Dentro de que la marinería en general -y no olvidemos, que en Fisterra, el mar y las gentes están estrechamente vinculados-, existe una particular veneración por la figura de la Virgen del Carmen. Figura que, de hecho, tiene su capilla en ésta iglesia de Santa María de Fisterra. Pero hay otra imagen titular, situada en su ábside o cabecera, que no deja de ser intrigante y posiblemente, igual que el Cristo de Fisterra que acabamos de ver, tenga también unos orígenes inciertos y recuerde, de paso, a esa virgenciña rianxeira del cantar: Nuestra Señora de los Arenales. Dicen los expertos, que se trata de una talla del siglo XVI; una talla, que ha perdido el trono de sus antecesoras, aunque no su hieratismo; una talla, que aún de pie -no olvidemos las tallas similares que se encuentran en numerosos monasterios del Císter-, mantiene su hierática mirada, aunque, detalle curioso donde los haya, es una de las pocas imágenes marianas donde Madre e Hijo comparten un símbolo fundamental: la bola. Su manto es de color azul celeste, con algunos ribetes de rojo, recordando el color del manto que en principio llevaba su antagonista, María Magdalena, hasta que la Iglesia, sin duda cansada de una veneración que no veía con buenas ojos, lo sustituyó por el color rojo, más propio, en teoría de las pasiones humanas y más cerca, a la vez, de la consideración que siempre le han otorgado a aquélla que, según algunas fuentes, fue la compañera de Cristo. Y entre los detalles de sus dibujos o filigranas, no falta la emblemática flor de lis.

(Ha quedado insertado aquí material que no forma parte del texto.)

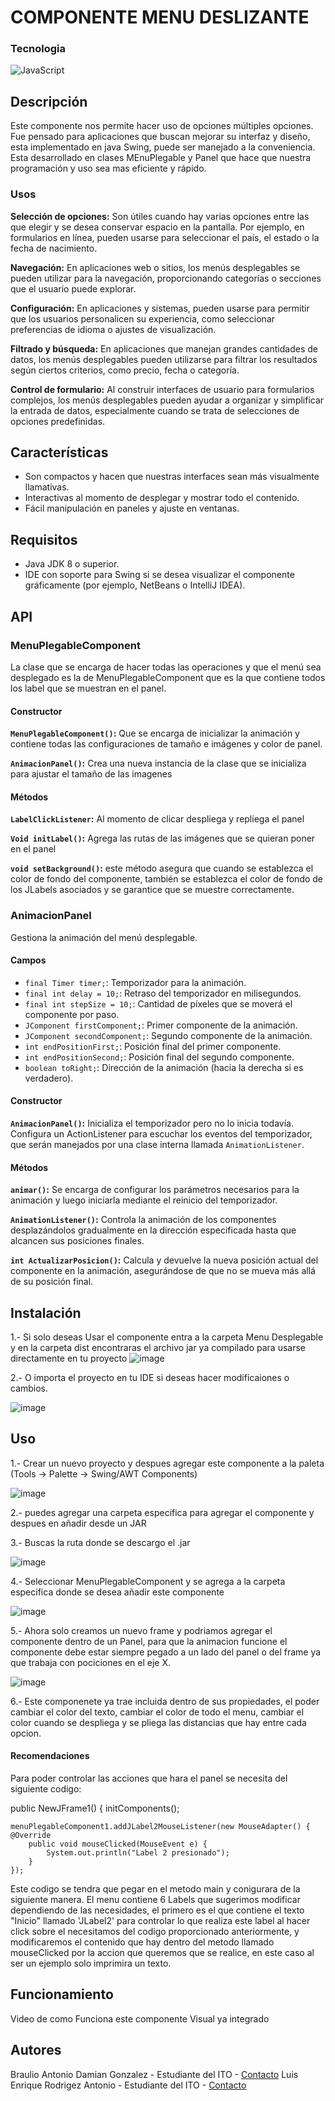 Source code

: <h1> COMPONENTE MENU DESLIZANTE</h1>

### Tecnologia 
![JavaScript](https://img.shields.io/badge/-Java-ED8B00?style=for-the-badge&logo=openjdk&logoColor=white)

<H2>Descripción </H2>

 Este componente nos permite hacer uso de opciones múltiples opciones. Fue pensado para aplicaciones que buscan mejorar su interfaz y diseño, esta implementado en java Swing, puede ser manejado a la conveniencia.
Esta desarrollado en clases MEnuPlegable y Panel que hace que nuestra programación y uso sea mas eficiente y rápido.

<H3> Usos </H3>

**Selección de opciones:** Son útiles cuando hay varias opciones entre las que elegir y se desea conservar espacio en la pantalla. Por ejemplo, en formularios en línea, pueden usarse para seleccionar el país, el estado o la fecha de nacimiento.

**Navegación:** En aplicaciones web o sitios, los menús desplegables se pueden utilizar para la navegación, proporcionando categorías o secciones que el usuario puede explorar.

**Configuración:** En aplicaciones y sistemas, pueden usarse para permitir que los usuarios personalicen su experiencia, como seleccionar preferencias de idioma o ajustes de visualización.

**Filtrado y búsqueda:** En aplicaciones que manejan grandes cantidades de datos, los menús desplegables pueden utilizarse para filtrar los resultados según ciertos criterios, como precio, fecha o categoría.

**Control de formulario:** Al construir interfaces de usuario para formularios complejos, los menús desplegables pueden ayudar a organizar y simplificar la entrada de datos, especialmente cuando se trata de selecciones de opciones predefinidas.

## Características

- Son compactos y hacen que nuestras interfaces sean más visualmente llamativas.
- Interactivas al momento de desplegar y mostrar todo el contenido.
- Fácil manipulación en paneles y ajuste en ventanas.

## Requisitos

- Java JDK 8 o superior.
- IDE con soporte para Swing si se desea visualizar el componente gráficamente (por ejemplo, NetBeans o IntelliJ IDEA).

## API

### MenuPlegableComponent
La clase que se encarga de hacer todas las operaciones y que el menú sea desplegado es la de MenuPlegableComponent que es la que contiene todos los label que se muestran en el panel.

#### Constructor
**`MenuPlegableComponent()`:** Que se encarga de inicializar la animación y contiene todas las configuraciones de tamaño e imágenes y color de panel.

**`AnimacionPanel()`:** Crea una nueva instancia de la clase que se inicializa para ajustar el tamaño de las imagenes

#### Métodos


**`LabelClickListener`:** Al momento de clicar despliega y repliega el panel

**`Void initLabel()`:** Agrega las rutas de las imágenes que se quieran poner en el panel

**`void setBackground()`:** este método asegura que cuando se establezca el color de fondo del componente, también se establezca el color de fondo de los JLabels asociados y se garantice que se muestre correctamente.

### AnimacionPanel
Gestiona la animación del menú desplegable.

#### Campos

- `final Timer timer;`: Temporizador para la animación.
- `final int delay = 10;`: Retraso del temporizador en milisegundos.
- `final int stepSize = 10;`: Cantidad de píxeles que se moverá el componente por paso.
- `JComponent firstComponent;`: Primer componente de la animación.
- `JComponent secondComponent;`: Segundo componente de la animación.
- `int endPositionFirst;`: Posición final del primer componente.
- `int endPositionSecond;`: Posición final del segundo componente.
- `boolean toRight;`: Dirección de la animación (hacia la derecha si es verdadero).

#### Constructor

**`AnimacionPanel()`:** Inicializa el temporizador pero no lo inicia todavía. Configura un ActionListener para escuchar los eventos del temporizador, que serán manejados por una clase interna llamada `AnimationListener`.

#### Métodos

**`animar()`:** Se encarga de configurar los parámetros necesarios para la animación y luego iniciarla mediante el reinicio del temporizador.

**`AnimationListener()`:** Controla la animación de los componentes desplazándolos gradualmente en la dirección especificada hasta que alcancen sus posiciones finales.

**`int ActualizarPosicion()`:** Calcula y devuelve la nueva posición actual del componente en la animación, asegurándose de que no se mueva más allá de su posición final.

## Instalación
1.- Si solo deseas Usar el componente entra a la carpeta Menu Desplegable y en la carpeta dist encontraras el archivo jar ya compilado para usarse directamente en tu proyecto
![image](https://github.com/BraulioDamian/ITO-TAP-U2_COMPONENTE_MENU_DESLIZANTE/assets/142832691/0c18a4a8-7da6-449d-aef7-ca10b93e3c87)

2.- O importa el proyecto en tu IDE si deseas hacer modificaiones o cambios.

![image](https://github.com/BraulioDamian/ITO-TAP-U2_COMPONENTE_MENU_DESLIZANTE/assets/142832691/772500d9-bd72-4588-9a2f-4df71d1e536f)

## Uso

1.- Crear un nuevo proyecto y despues agregar este componente a la paleta (Tools -> Palette -> Swing/AWT Components)

![image](https://github.com/BraulioDamian/ITO-TAP-U2_COMPONENTE_MENU_DESLIZANTE/assets/142832691/c8aaac1f-acdb-4ee4-97f1-9ad425fd9ba0)

2.- puedes agregar una carpeta especifica para agregar el componente y despues en añadir desde un JAR

3.- Buscas la ruta donde se descargo el .jar

![image](https://github.com/BraulioDamian/ITO-TAP-U2_COMPONENTE_MENU_DESLIZANTE/assets/142832691/ca95dee1-c90b-44f0-9c90-739564f470a6)

4.- Seleccionar MenuPlegableComponent y se agrega a la carpeta especifica donde se desea añadir este componente 

![image](https://github.com/BraulioDamian/ITO-TAP-U2_COMPONENTE_MENU_DESLIZANTE/assets/142832691/844b251e-6905-4c0f-8c96-0028e7577276)

5.- Ahora solo creamos un nuevo frame y podriamos agregar el componente dentro de un Panel, para que la animacion funcione el componente debe estar siempre pegado a  un lado del panel o del frame ya que trabaja con pociciones en el eje X.

![image](https://github.com/BraulioDamian/ITO-TAP-U2_COMPONENTE_MENU_DESLIZANTE/assets/142832691/3d80dd0e-1a35-4765-81ac-632826fd3bbc)

6.- Este componenete ya trae incluida dentro de sus propiedades, el poder cambiar el color del texto, cambiar el color de todo el menu, cambiar el color cuando se despliega y se pliega las distancias que hay entre cada opcion.

#### Recomendaciones

Para poder controlar las acciones que hara el panel se necesita del siguiente codigo:

public NewJFrame1() { initComponents();

    menuPlegableComponent1.addJLabel2MouseListener(new MouseAdapter() {
    @Override
        public void mouseClicked(MouseEvent e) {
            System.out.println("Label 2 presionado");
        }
    });
Este codigo se tendra que pegar en el metodo main y conigurara de la siguiente manera. El menu contiene 6 Labels que sugerimos modificar dependiendo de las necesidades, el primero es el que contiene el texto "Inicio" llamado 'JLabel2' para controlar lo que realiza este label al hacer click sobre el necesitamos del codigo proporcionado anteriormente, y modificaremos el contenido que hay dentro del metodo llamado mouseClicked por la accion que queremos que se realice, en este caso al ser un ejemplo solo imprimira un texto.

## Funcionamiento 

Video de como Funciona este componente Visual ya integrado


## Autores

Braulio Antonio Damian Gonzalez - Estudiante del ITO - [Contacto](JennyDiego (github.com))
Luis Enrique Rodrigez Antonio - Estudiante del ITO - [Contacto](JesusAngelMM (github.com))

Sirva de colofón a la presente entrada, una magnífica imagen del Santiago Peregrino, del siglo XVII, que también se encuentra en el interior de la iglesia y es muy venerada por los peregrinos que se acercan a este tramo final de su Camino. Un tramo en el que, después de todo, el mar es protagonista y en muchas ocasiones, acerca a sus costas detalles de un humanismo, que la gente vulgar revaloriza y convierte en hermosas tradiciones y leyendas, que las generaciones asumen, sin duda, motivadas por la fe y una poética donde, después de todo, lo maravilloso suele ser la antesala del milagro.Digo esto, porque muchas de éstas imágenes tienen, probablemente un origen más cercano de lo que se supone, sabiéndose, por ejemplo, que los protestantes ingleses, en su persecución del catolicismo clásico de Roma, no sólo destruían muchos objetos de culto de tal índole, sino que también se deshacían de ellos, arrojándolos por la borda. Los casos son numerosos, tanto en las costas del Atlántico como del Cantábrico. Uno de los más famosos, quizás sea el de Luarca y una virgen actualmente desaparecida, encontrada en una gruta de sus impresionantes desfiladeros, aunque todavía se conserva, en lo más alto del retablo de la Virgen de la Blanca, su Patrona, una magnífica imagen de alabastro -otro comercio que tiene mucho que ver con el Camino y del que los ingleses sacaron buenos réditos-, representando una Santa Ana Triple.